Мачеха совершенно твердо решила, так или иначе от нее избавиться.
– Но зачем вам это надо? – спросила она почти со слезами.
– Потому что ты для меня обуза. Вывозить желторотую девчонку и сидеть со старухами, хотя я молода и могу срывать цветы удовольствий, как самая красивая женщина Англии!
– Но в таком случае, – возразила Сефайна, – я ведь могу не обременять вас, маменька. Я буду жить у кого-нибудь из наших родственников. Тетя Мэри меня, конечно, примет. Или дядя Грегори.

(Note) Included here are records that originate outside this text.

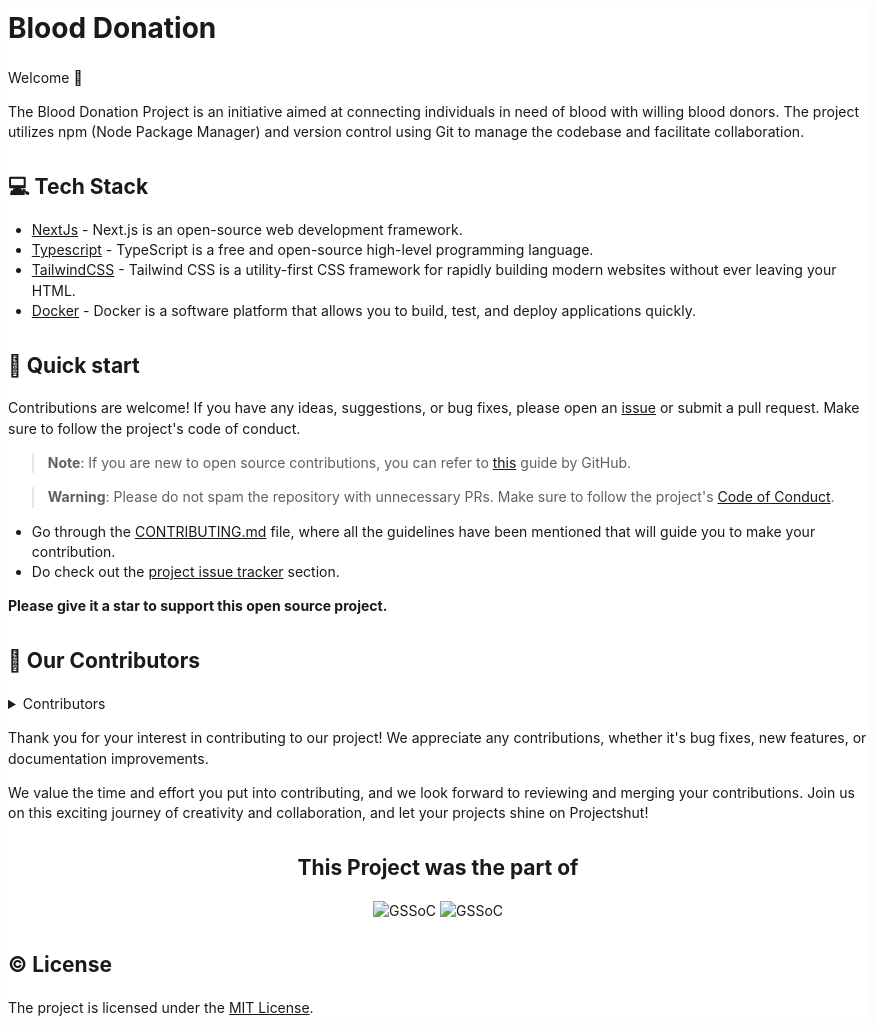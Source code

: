 <h1 align=left> Blood Donation </h1>
Welcome 👋

<p>
The Blood Donation Project is an initiative aimed at connecting individuals in need of blood with willing blood donors. The project utilizes npm (Node Package Manager) and version control using Git to manage the codebase and facilitate collaboration.
</p>

## 💻 Tech Stack

- [NextJs](https://nextjs.org) - Next.js is an open-source web development framework.
- [Typescript](https://www.typescriptlang.org) - TypeScript is a free and open-source high-level programming language.
- [TailwindCSS](https://tailwindcss.com) - Tailwind CSS is a utility-first CSS framework for rapidly building modern websites without ever leaving your HTML.
- [Docker](https://www.docker.com/) - Docker is a software platform that allows you to build, test, and deploy applications quickly.

## 🚀 Quick start

Contributions are welcome! If you have any ideas, suggestions, or bug fixes, please open an [issue](https://github.com/Saurav-Pant/Blood-Donation-Project/issues/new/choose) or submit a pull request. Make sure to follow the project's code of conduct.

> **Note**: If you are new to open source contributions, you can refer to [this](https://opensource.guide/how-to-contribute/) guide by GitHub.

> **Warning**: Please do not spam the repository with unnecessary PRs. Make sure to follow the project's [Code of Conduct](https://github.com/Saurav-Pant/Blood-Donation-Project/blob/main/CODE_OF_CONDUCT.md).

- Go through the [CONTRIBUTING.md](https://github.com/Saurav-Pant/Blood-Donation-Project/blob/main/contributing.md) file, where all the guidelines have been mentioned that will guide you to make your contribution.
- Do check out the [project issue tracker](https://github.com/Saurav-Pant/Blood-Donation-Project/issues) section.

**Please give it a star to support this open source project.**


## 🤝 Our Contributors

<details><summary>Contributors</summary></details>

Thank you for your interest in contributing to our project! We appreciate any contributions, whether it's bug fixes, new features, or documentation improvements.

We value the time and effort you put into contributing, and we look forward to reviewing and merging your contributions. Join us on this exciting journey of creativity and collaboration, and let your projects shine on Projectshut!

<div align=center>
  <h2>This Project was the part of</h2>
  <img alt="GSSoC" src="https://raw.githubusercontent.com/GirlScriptSummerOfCode/MentorshipProgram/master/GSsoc%20Type%20Logo%20Black.png#gh-light-mode-only" width=87%>
  <img alt="GSSoC" src="https://user-images.githubusercontent.com/63473496/213306279-338f7ce9-9a9f-4427-8c2a-3e344874498f.png#gh-dark-mode-only"/>
</div>

## ©️ License

The project is licensed under the [MIT License](https://github.com/neelshah2409/Bot-Collection/blob/main/LICENSE).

– И позволить им говорить, что я не исполняю свой долг по отношению к тебе? – спросила Изабель. – Нет, ты, действительно, сошла с ума, если думаешь, что твой отец это допустит. – Она помолчала, – Нет, Сефайна, я нашла чудесный способ избавиться от тебя, и ты бы должна меня на коленях благодарить, что выходишь за герцога, а не землекопа!
– Но почему… я… должна выйти замуж? – спросила Сефайна. – Разрешите мне вернуться в… монастырь. Я… постригусь в монахини… и больше не буду вас… обременять.
– А что, по-твоему, скажет на это твой отец? – осведомилась Изабель. – Сефайна, ты сделаешь так, как тебе велят: выйдешь за герцога и будешь рада, что тебе не достался муж похуже!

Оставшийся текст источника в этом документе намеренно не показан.